LE VELE di Scampia erano un sogno. Erano un'illusione di sviluppo per l'area est di Napoli, un'utopia. Quando l'architetto Franz Di Salvo le concepì oltre il vecchio quartiere di Secondigliano, pensava a Le Corbusier e a Kenzo Tange. Sono diventate il simbolo del degrado, delle faide di camorra e dello spaccio. Da abbattere, scrisse Giorgio Bocca. Tre sono andate giù, quattro resistono come immagine plastica del contrasto tra l'inferno urbano e l'impegno di molti per il risanamento morale. È qui che esercita il suo fascino da educatore e da maestro di judo Gianni Maddaloni, papà di Pino, medaglia d'oro ai Giochi di Sydney nel 2000. È qui che è cresciuta sua figlia Laura, a sua volta campionessa, poi compagna nella vita di Clemente Russo, casertano di Marcianise, pugile due volte d'argento alle Olimpiadi. Il famoso "Tatanka".
Due libri adesso raccontano le loro traiettorie, l'impegno contro i mostri da cui sono stati circondati in quei luoghi che nell'immaginario sono diventati in questi anni Gomorra e Terra dei Fuochi.

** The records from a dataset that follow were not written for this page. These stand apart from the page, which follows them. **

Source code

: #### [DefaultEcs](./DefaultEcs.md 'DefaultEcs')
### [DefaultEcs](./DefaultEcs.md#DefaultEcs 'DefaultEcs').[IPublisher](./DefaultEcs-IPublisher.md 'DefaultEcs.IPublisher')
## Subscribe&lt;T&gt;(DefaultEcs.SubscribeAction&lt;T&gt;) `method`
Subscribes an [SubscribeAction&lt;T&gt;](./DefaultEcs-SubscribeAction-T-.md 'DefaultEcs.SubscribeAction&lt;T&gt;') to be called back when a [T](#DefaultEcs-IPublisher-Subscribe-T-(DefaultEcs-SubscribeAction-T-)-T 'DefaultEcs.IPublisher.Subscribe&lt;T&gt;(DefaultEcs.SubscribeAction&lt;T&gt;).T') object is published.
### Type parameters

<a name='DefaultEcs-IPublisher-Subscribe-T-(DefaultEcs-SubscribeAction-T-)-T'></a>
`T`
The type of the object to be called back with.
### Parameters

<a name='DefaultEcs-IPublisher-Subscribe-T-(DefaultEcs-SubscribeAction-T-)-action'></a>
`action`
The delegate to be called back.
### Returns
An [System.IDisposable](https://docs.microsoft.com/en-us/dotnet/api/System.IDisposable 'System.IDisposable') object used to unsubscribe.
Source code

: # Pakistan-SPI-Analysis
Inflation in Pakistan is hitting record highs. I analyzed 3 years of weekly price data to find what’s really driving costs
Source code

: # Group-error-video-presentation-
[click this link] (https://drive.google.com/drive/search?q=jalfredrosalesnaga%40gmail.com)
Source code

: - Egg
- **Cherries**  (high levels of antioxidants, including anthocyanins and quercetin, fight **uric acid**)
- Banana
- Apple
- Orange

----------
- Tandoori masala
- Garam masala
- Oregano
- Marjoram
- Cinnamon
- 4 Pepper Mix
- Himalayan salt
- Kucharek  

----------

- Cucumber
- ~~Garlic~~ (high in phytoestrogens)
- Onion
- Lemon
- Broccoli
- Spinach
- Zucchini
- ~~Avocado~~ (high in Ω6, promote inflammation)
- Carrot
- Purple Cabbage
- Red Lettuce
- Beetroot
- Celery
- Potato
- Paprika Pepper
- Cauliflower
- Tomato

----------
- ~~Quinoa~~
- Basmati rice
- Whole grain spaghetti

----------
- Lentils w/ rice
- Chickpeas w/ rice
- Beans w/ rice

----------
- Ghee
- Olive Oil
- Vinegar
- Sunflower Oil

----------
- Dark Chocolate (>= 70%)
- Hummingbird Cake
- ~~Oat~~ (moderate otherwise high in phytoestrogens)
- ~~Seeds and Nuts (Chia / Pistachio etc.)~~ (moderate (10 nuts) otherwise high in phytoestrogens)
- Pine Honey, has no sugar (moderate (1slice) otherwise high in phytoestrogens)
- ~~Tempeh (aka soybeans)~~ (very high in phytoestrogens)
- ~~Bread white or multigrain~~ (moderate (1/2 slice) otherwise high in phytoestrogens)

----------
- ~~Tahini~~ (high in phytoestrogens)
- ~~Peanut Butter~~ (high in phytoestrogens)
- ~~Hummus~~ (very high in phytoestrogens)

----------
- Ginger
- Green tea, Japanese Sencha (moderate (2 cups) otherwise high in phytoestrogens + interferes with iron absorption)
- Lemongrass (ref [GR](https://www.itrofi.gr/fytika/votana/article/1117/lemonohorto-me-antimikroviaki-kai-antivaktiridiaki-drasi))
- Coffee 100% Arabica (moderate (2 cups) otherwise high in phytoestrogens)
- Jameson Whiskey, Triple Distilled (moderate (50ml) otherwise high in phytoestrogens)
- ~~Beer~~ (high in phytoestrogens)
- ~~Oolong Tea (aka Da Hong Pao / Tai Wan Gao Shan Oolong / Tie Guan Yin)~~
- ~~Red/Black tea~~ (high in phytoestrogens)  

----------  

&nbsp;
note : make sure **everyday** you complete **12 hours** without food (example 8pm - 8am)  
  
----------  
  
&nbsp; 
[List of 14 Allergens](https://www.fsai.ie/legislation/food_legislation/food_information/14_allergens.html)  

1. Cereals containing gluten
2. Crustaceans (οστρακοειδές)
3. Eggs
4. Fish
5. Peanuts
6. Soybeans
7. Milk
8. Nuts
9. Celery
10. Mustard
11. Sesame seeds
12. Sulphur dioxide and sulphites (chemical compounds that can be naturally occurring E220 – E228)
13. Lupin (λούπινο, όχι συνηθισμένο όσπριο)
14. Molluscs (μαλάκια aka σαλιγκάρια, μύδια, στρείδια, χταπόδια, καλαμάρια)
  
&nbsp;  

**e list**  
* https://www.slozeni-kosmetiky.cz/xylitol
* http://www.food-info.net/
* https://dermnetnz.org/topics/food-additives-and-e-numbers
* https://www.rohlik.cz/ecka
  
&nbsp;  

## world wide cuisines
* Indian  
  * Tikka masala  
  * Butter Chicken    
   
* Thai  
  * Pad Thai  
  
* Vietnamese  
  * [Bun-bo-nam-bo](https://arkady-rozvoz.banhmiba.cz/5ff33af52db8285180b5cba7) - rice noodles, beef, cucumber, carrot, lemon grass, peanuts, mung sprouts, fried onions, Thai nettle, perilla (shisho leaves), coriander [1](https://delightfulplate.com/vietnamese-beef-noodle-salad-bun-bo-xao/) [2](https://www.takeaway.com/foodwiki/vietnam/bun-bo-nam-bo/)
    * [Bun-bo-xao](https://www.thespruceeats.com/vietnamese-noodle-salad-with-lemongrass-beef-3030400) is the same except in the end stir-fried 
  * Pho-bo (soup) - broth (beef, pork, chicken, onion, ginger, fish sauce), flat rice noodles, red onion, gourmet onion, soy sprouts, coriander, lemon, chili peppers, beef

Hanno due facce simili, Maddaloni e Russo, scavate e grinzose, potrebbero dirsi da cinema pasoliniano. Lo stesso sguardo accigliato, la stessa rabbia in fondo mai placata. Gianni Maddaloni ("L'oro di Scampia", con Marco Caiazzo, Baldini & Castoldi) rievoca storie di ragazzi salvati dalla sua palestra, altri perduti, le bollette da pagare, le istituzioni da inseguire e gli usurai che volteggiano, uomini che dal carcere gli scrivono chiedendogli di tenere i loro ragazzi lontani dai guadagni facili, che i guadagni facili a Scampia vogliono dire solo una cosa. Maddaloni racconta senza nascondere la sua delusione i giorni superati dei contrasti con Pino, allenatore della nazionale: una storia di cinture nere soffiate al quartiere. «Ha ottenuto quel riscatto sociale che tanto auspicava, eppure da lui tutta Scampia si sarebbe aspettata qualcosa di diverso. Che non ci abbandonasse. Ha scelto di non sacrificarsi e di puntare su se stesso». Clemente Russo ("Non abbiate paura di me", con Boris Sollazzo, Fandango) nel suo libro chiama Gianni un secondo padre, lui che viene da una famiglia in cui «se andavo male a scuola davano ragione ai professori. Se mi lamentavo dell'allenatore, mi dicevano che ero io a sbagliare». Un'intervista a Roberto Saviano fa da prologo al libro e in fondo da filo rosso per le due vicende: «Restare e combattere per vedere i propri meriti e il proprio talento riconosciuto, quando ti va bene, a metà? O andar via e giocarsela? Non so davvero cosa consigliare».